Австралийские пожары показывают, что эта взаимозависимость может принимать трагические формы. Наше действие (или бездействие) создает условия, в которых другие виды обречены на гибель. И единственное, что мы можем им предложить, — смерть, лишенную страданий.
Это не оправдание и не утешение. Это диагноз: мы вступили в эпоху, когда традиционные категории этики — добро, зло, справедливость, милосердие — работают со сбоями. Они были созданы для мира, где человек был главным действующим лицом, а природа — фоном. Сегодня природа перестала быть фоном и стала соучастником и жертвой в одно и то же время.
Австралийская трагедия обнажает структуру, которая в классической этике обычно остается в тени: конфликт между жизнью и смертью не как метафизическая оппозиция, а как практическая дилемма принятия решений.
В этом конфликте всегда есть напряжение. Напряжение между индивидуальным страданием и популяционными перспективами. Напряжение между милосердием как состраданием и милосердием как убийством.
Это напряжение неустранимо. Оно не может быть «снято» окончательным решением — ни тотальной защитой любой жизни (что привело бы к еще большим страданиям), ни циничным принятием смерти как нормы (что означало бы отказ от самой идеи этики).
Оно может быть только удержано — в режиме постоянного пересмотра границ, постоянного принятия ответственных решений, постоянного осознания трагичности любого выбора.
Десять тысяч коал, убитых из милосердия, — напоминание о том, что ставки в этом конфликте выше, чем мы привыкли думать. Речь идет не просто о моральных принципах или экологической политике. Речь о самой возможности этики в мире, где человек стал главной силой, определяющей жизнь и смерть других видов. И где единственный ответ на вопрос «что мы должны делать?» часто оказывается: «Мы не знаем, но мы должны решать».

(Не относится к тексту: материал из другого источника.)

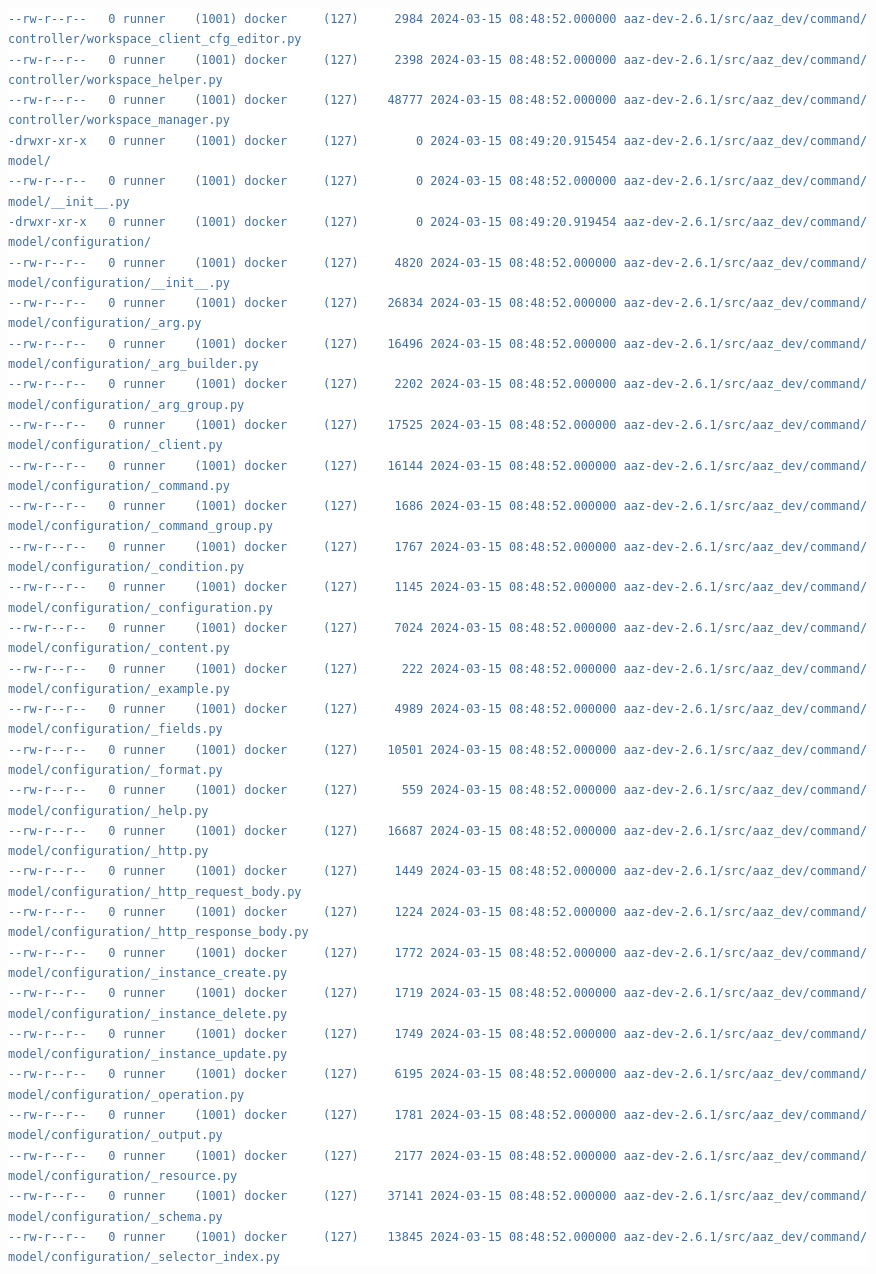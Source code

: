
 ```diff
--rw-r--r--   0 runner    (1001) docker     (127)     2984 2024-03-15 08:48:52.000000 aaz-dev-2.6.1/src/aaz_dev/command/controller/workspace_client_cfg_editor.py
--rw-r--r--   0 runner    (1001) docker     (127)     2398 2024-03-15 08:48:52.000000 aaz-dev-2.6.1/src/aaz_dev/command/controller/workspace_helper.py
--rw-r--r--   0 runner    (1001) docker     (127)    48777 2024-03-15 08:48:52.000000 aaz-dev-2.6.1/src/aaz_dev/command/controller/workspace_manager.py
-drwxr-xr-x   0 runner    (1001) docker     (127)        0 2024-03-15 08:49:20.915454 aaz-dev-2.6.1/src/aaz_dev/command/model/
--rw-r--r--   0 runner    (1001) docker     (127)        0 2024-03-15 08:48:52.000000 aaz-dev-2.6.1/src/aaz_dev/command/model/__init__.py
-drwxr-xr-x   0 runner    (1001) docker     (127)        0 2024-03-15 08:49:20.919454 aaz-dev-2.6.1/src/aaz_dev/command/model/configuration/
--rw-r--r--   0 runner    (1001) docker     (127)     4820 2024-03-15 08:48:52.000000 aaz-dev-2.6.1/src/aaz_dev/command/model/configuration/__init__.py
--rw-r--r--   0 runner    (1001) docker     (127)    26834 2024-03-15 08:48:52.000000 aaz-dev-2.6.1/src/aaz_dev/command/model/configuration/_arg.py
--rw-r--r--   0 runner    (1001) docker     (127)    16496 2024-03-15 08:48:52.000000 aaz-dev-2.6.1/src/aaz_dev/command/model/configuration/_arg_builder.py
--rw-r--r--   0 runner    (1001) docker     (127)     2202 2024-03-15 08:48:52.000000 aaz-dev-2.6.1/src/aaz_dev/command/model/configuration/_arg_group.py
--rw-r--r--   0 runner    (1001) docker     (127)    17525 2024-03-15 08:48:52.000000 aaz-dev-2.6.1/src/aaz_dev/command/model/configuration/_client.py
--rw-r--r--   0 runner    (1001) docker     (127)    16144 2024-03-15 08:48:52.000000 aaz-dev-2.6.1/src/aaz_dev/command/model/configuration/_command.py
--rw-r--r--   0 runner    (1001) docker     (127)     1686 2024-03-15 08:48:52.000000 aaz-dev-2.6.1/src/aaz_dev/command/model/configuration/_command_group.py
--rw-r--r--   0 runner    (1001) docker     (127)     1767 2024-03-15 08:48:52.000000 aaz-dev-2.6.1/src/aaz_dev/command/model/configuration/_condition.py
--rw-r--r--   0 runner    (1001) docker     (127)     1145 2024-03-15 08:48:52.000000 aaz-dev-2.6.1/src/aaz_dev/command/model/configuration/_configuration.py
--rw-r--r--   0 runner    (1001) docker     (127)     7024 2024-03-15 08:48:52.000000 aaz-dev-2.6.1/src/aaz_dev/command/model/configuration/_content.py
--rw-r--r--   0 runner    (1001) docker     (127)      222 2024-03-15 08:48:52.000000 aaz-dev-2.6.1/src/aaz_dev/command/model/configuration/_example.py
--rw-r--r--   0 runner    (1001) docker     (127)     4989 2024-03-15 08:48:52.000000 aaz-dev-2.6.1/src/aaz_dev/command/model/configuration/_fields.py
--rw-r--r--   0 runner    (1001) docker     (127)    10501 2024-03-15 08:48:52.000000 aaz-dev-2.6.1/src/aaz_dev/command/model/configuration/_format.py
--rw-r--r--   0 runner    (1001) docker     (127)      559 2024-03-15 08:48:52.000000 aaz-dev-2.6.1/src/aaz_dev/command/model/configuration/_help.py
--rw-r--r--   0 runner    (1001) docker     (127)    16687 2024-03-15 08:48:52.000000 aaz-dev-2.6.1/src/aaz_dev/command/model/configuration/_http.py
--rw-r--r--   0 runner    (1001) docker     (127)     1449 2024-03-15 08:48:52.000000 aaz-dev-2.6.1/src/aaz_dev/command/model/configuration/_http_request_body.py
--rw-r--r--   0 runner    (1001) docker     (127)     1224 2024-03-15 08:48:52.000000 aaz-dev-2.6.1/src/aaz_dev/command/model/configuration/_http_response_body.py
--rw-r--r--   0 runner    (1001) docker     (127)     1772 2024-03-15 08:48:52.000000 aaz-dev-2.6.1/src/aaz_dev/command/model/configuration/_instance_create.py
--rw-r--r--   0 runner    (1001) docker     (127)     1719 2024-03-15 08:48:52.000000 aaz-dev-2.6.1/src/aaz_dev/command/model/configuration/_instance_delete.py
--rw-r--r--   0 runner    (1001) docker     (127)     1749 2024-03-15 08:48:52.000000 aaz-dev-2.6.1/src/aaz_dev/command/model/configuration/_instance_update.py
--rw-r--r--   0 runner    (1001) docker     (127)     6195 2024-03-15 08:48:52.000000 aaz-dev-2.6.1/src/aaz_dev/command/model/configuration/_operation.py
--rw-r--r--   0 runner    (1001) docker     (127)     1781 2024-03-15 08:48:52.000000 aaz-dev-2.6.1/src/aaz_dev/command/model/configuration/_output.py
--rw-r--r--   0 runner    (1001) docker     (127)     2177 2024-03-15 08:48:52.000000 aaz-dev-2.6.1/src/aaz_dev/command/model/configuration/_resource.py
--rw-r--r--   0 runner    (1001) docker     (127)    37141 2024-03-15 08:48:52.000000 aaz-dev-2.6.1/src/aaz_dev/command/model/configuration/_schema.py
--rw-r--r--   0 runner    (1001) docker     (127)    13845 2024-03-15 08:48:52.000000 aaz-dev-2.6.1/src/aaz_dev/command/model/configuration/_selector_index.py
```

Возможно, трагедия коал указывает не на кризис гуманности, а на более глубокий сдвиг. Мы больше не находимся в пространстве моральных решений. Мы находимся в пространстве технического администрирования жизни. Решение об эвтаназии — не «добро» и не «зло». Это операция распределения ресурсов, регулирование популяции, корректировка биологического поля.

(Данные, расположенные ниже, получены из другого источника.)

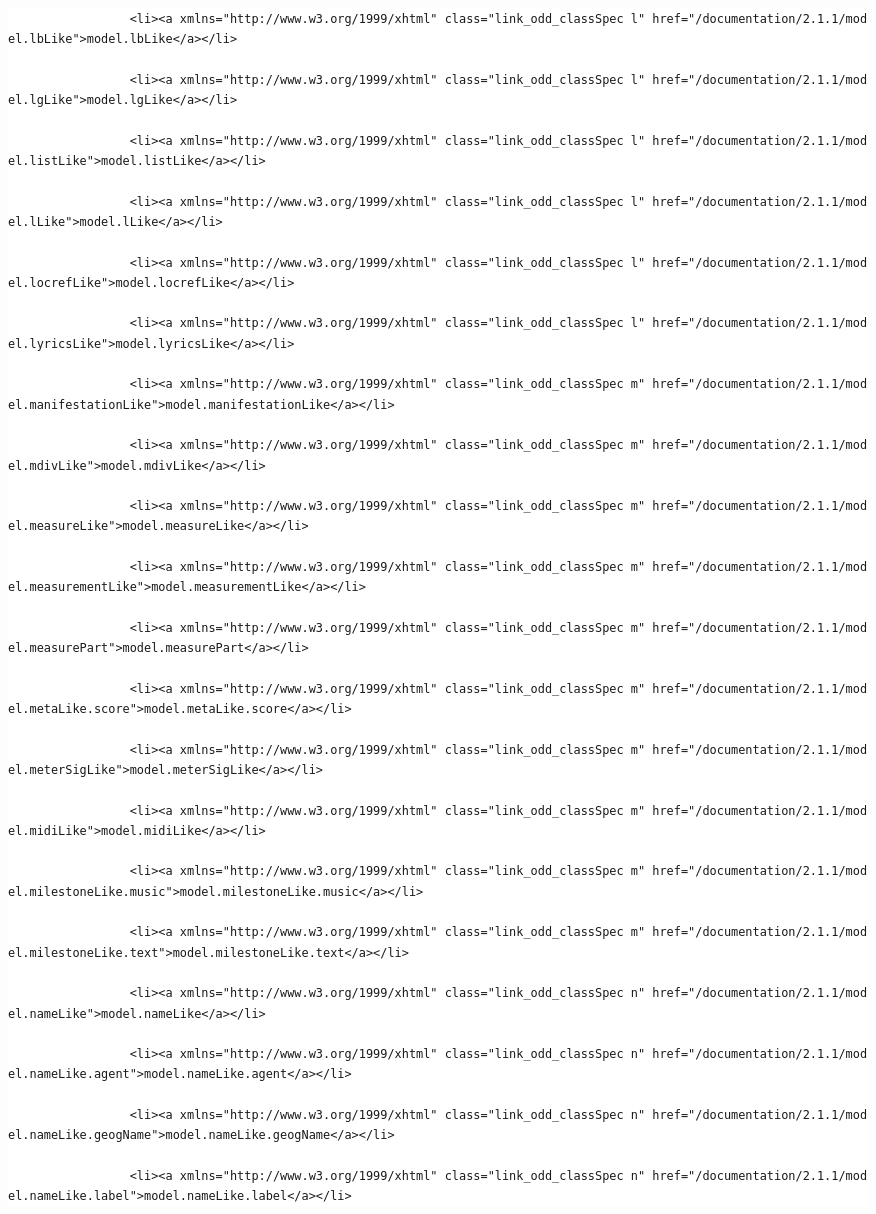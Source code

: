                      <li><a xmlns="http://www.w3.org/1999/xhtml" class="link_odd_classSpec l" href="/documentation/2.1.1/model.lbLike">model.lbLike</a></li>
                     
                     <li><a xmlns="http://www.w3.org/1999/xhtml" class="link_odd_classSpec l" href="/documentation/2.1.1/model.lgLike">model.lgLike</a></li>
                     
                     <li><a xmlns="http://www.w3.org/1999/xhtml" class="link_odd_classSpec l" href="/documentation/2.1.1/model.listLike">model.listLike</a></li>
                     
                     <li><a xmlns="http://www.w3.org/1999/xhtml" class="link_odd_classSpec l" href="/documentation/2.1.1/model.lLike">model.lLike</a></li>
                     
                     <li><a xmlns="http://www.w3.org/1999/xhtml" class="link_odd_classSpec l" href="/documentation/2.1.1/model.locrefLike">model.locrefLike</a></li>
                     
                     <li><a xmlns="http://www.w3.org/1999/xhtml" class="link_odd_classSpec l" href="/documentation/2.1.1/model.lyricsLike">model.lyricsLike</a></li>
                     
                     <li><a xmlns="http://www.w3.org/1999/xhtml" class="link_odd_classSpec m" href="/documentation/2.1.1/model.manifestationLike">model.manifestationLike</a></li>
                     
                     <li><a xmlns="http://www.w3.org/1999/xhtml" class="link_odd_classSpec m" href="/documentation/2.1.1/model.mdivLike">model.mdivLike</a></li>
                     
                     <li><a xmlns="http://www.w3.org/1999/xhtml" class="link_odd_classSpec m" href="/documentation/2.1.1/model.measureLike">model.measureLike</a></li>
                     
                     <li><a xmlns="http://www.w3.org/1999/xhtml" class="link_odd_classSpec m" href="/documentation/2.1.1/model.measurementLike">model.measurementLike</a></li>
                     
                     <li><a xmlns="http://www.w3.org/1999/xhtml" class="link_odd_classSpec m" href="/documentation/2.1.1/model.measurePart">model.measurePart</a></li>
                     
                     <li><a xmlns="http://www.w3.org/1999/xhtml" class="link_odd_classSpec m" href="/documentation/2.1.1/model.metaLike.score">model.metaLike.score</a></li>
                     
                     <li><a xmlns="http://www.w3.org/1999/xhtml" class="link_odd_classSpec m" href="/documentation/2.1.1/model.meterSigLike">model.meterSigLike</a></li>
                     
                     <li><a xmlns="http://www.w3.org/1999/xhtml" class="link_odd_classSpec m" href="/documentation/2.1.1/model.midiLike">model.midiLike</a></li>
                     
                     <li><a xmlns="http://www.w3.org/1999/xhtml" class="link_odd_classSpec m" href="/documentation/2.1.1/model.milestoneLike.music">model.milestoneLike.music</a></li>
                     
                     <li><a xmlns="http://www.w3.org/1999/xhtml" class="link_odd_classSpec m" href="/documentation/2.1.1/model.milestoneLike.text">model.milestoneLike.text</a></li>
                     
                     <li><a xmlns="http://www.w3.org/1999/xhtml" class="link_odd_classSpec n" href="/documentation/2.1.1/model.nameLike">model.nameLike</a></li>
                     
                     <li><a xmlns="http://www.w3.org/1999/xhtml" class="link_odd_classSpec n" href="/documentation/2.1.1/model.nameLike.agent">model.nameLike.agent</a></li>
                     
                     <li><a xmlns="http://www.w3.org/1999/xhtml" class="link_odd_classSpec n" href="/documentation/2.1.1/model.nameLike.geogName">model.nameLike.geogName</a></li>
                     
                     <li><a xmlns="http://www.w3.org/1999/xhtml" class="link_odd_classSpec n" href="/documentation/2.1.1/model.nameLike.label">model.nameLike.label</a></li>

И в этом смысле современная власть действует не как судья и не как палач, а как оператор среды. Мы больше не выбираем между жизнью и смертью. Мы управляем плотностями существования. Именно здесь, возможно, возникает необходимость иной онтологии — такой, где жизнь понимается не как священная сущность, а как хрупкий отпечаток в более глубокой среде, всегда подверженный стиранию.